Aturan Pilkada 2020, Petahana Mundur

Ketua Bawaslu RI ,Abhan

KILASSULAWESI.COM, JAKARTA – Wacana aturan harus mundurnya petahana dalam Pemilihan Kepala Daerah (PIlkada) 2020 mencuat. Lembaga pengawas pemilu menilai, legislatif dan eksekutif merupakan posisi politis. Sehingga harus diterapkan aturan yang sama.

Direktur Eksekutif Indonesia Political Review Ujang Komarudin sepakat dengan usulan tersebut. Menurutnya, aturan tersebut sangat penting untuk azas keadilan. Selain itu, independensi Aparatur Sipil Negara (ASN) dalam memilih juga bisa terjaga dengan baik.

Ujang berpendapat, jika kepala daerah hanya cuti, birokrasi tetap akan tunduk. Karena secara tidak langsung, petahana masih menjabat sebagai pemimpin di daerah. Hal ini juga bisa mempengaruhi netralitas ASN yang harus memilih saat hari pemungutan suara.
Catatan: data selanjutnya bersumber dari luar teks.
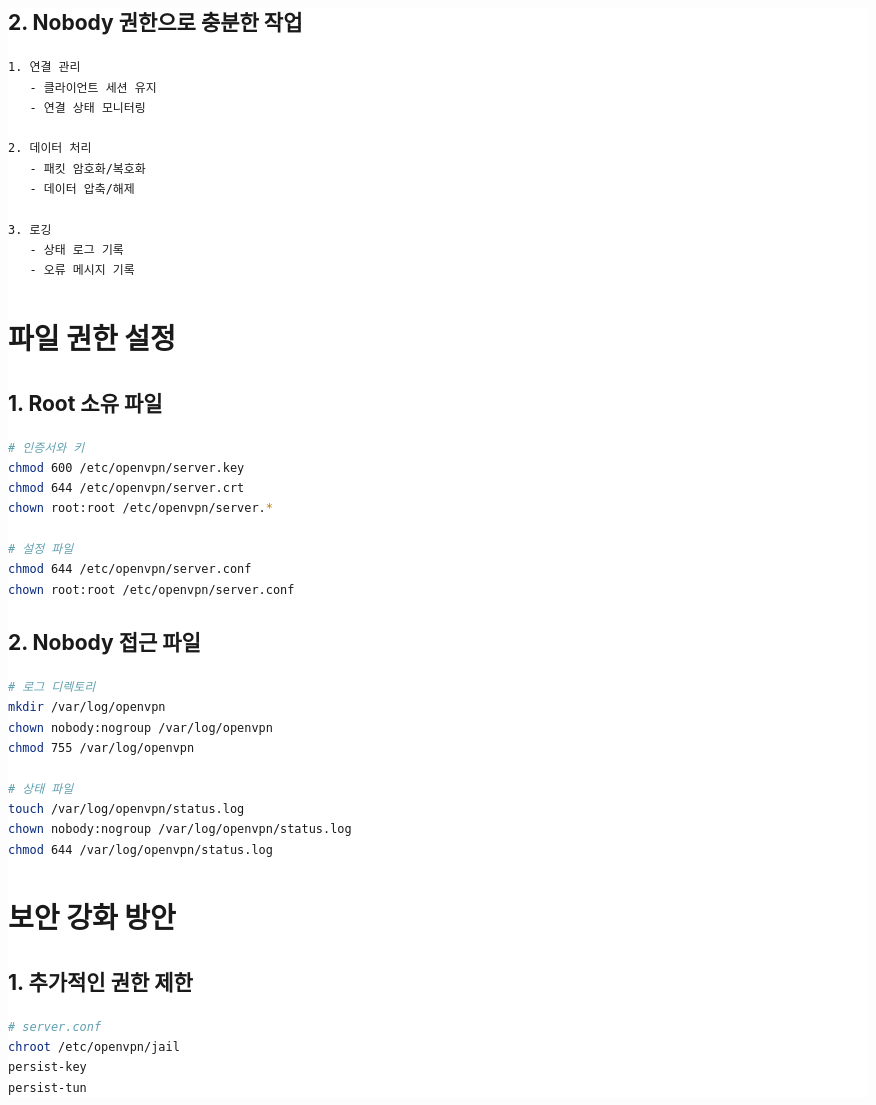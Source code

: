 ## 2. Nobody 권한으로 충분한 작업
```plaintext
1. 연결 관리
   - 클라이언트 세션 유지
   - 연결 상태 모니터링
   
2. 데이터 처리
   - 패킷 암호화/복호화
   - 데이터 압축/해제
   
3. 로깅
   - 상태 로그 기록
   - 오류 메시지 기록
```

# 파일 권한 설정
## 1. Root 소유 파일
```bash
# 인증서와 키
chmod 600 /etc/openvpn/server.key
chmod 644 /etc/openvpn/server.crt
chown root:root /etc/openvpn/server.*

# 설정 파일
chmod 644 /etc/openvpn/server.conf
chown root:root /etc/openvpn/server.conf
```

## 2. Nobody 접근 파일
```bash
# 로그 디렉토리
mkdir /var/log/openvpn
chown nobody:nogroup /var/log/openvpn
chmod 755 /var/log/openvpn

# 상태 파일
touch /var/log/openvpn/status.log
chown nobody:nogroup /var/log/openvpn/status.log
chmod 644 /var/log/openvpn/status.log
```

# 보안 강화 방안
## 1. 추가적인 권한 제한
```bash
# server.conf
chroot /etc/openvpn/jail
persist-key
persist-tun
```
“Saya sangat setuju. Saya rasa tidak alasan apalagi jika alasannya ada kekosongan. Karena bisa langsung ditunjuk pelaksana tugas. Bahkan ketika cuti pun tetap akan ditunjuk Plt,” kata Akademisi Universitas Islam Al Azhar Indonesia ini kepada FIN,kemarin.

Posisi eksekutif kepala daerah tidak bisa disamakan dengan presiden. Sebab, Presiden sebagai kepala negara harus diberikan spesialisasi. Terlebih, MK telah mengatur jika presiden petahana tidak perlu cuti ketika ingin maju kembali.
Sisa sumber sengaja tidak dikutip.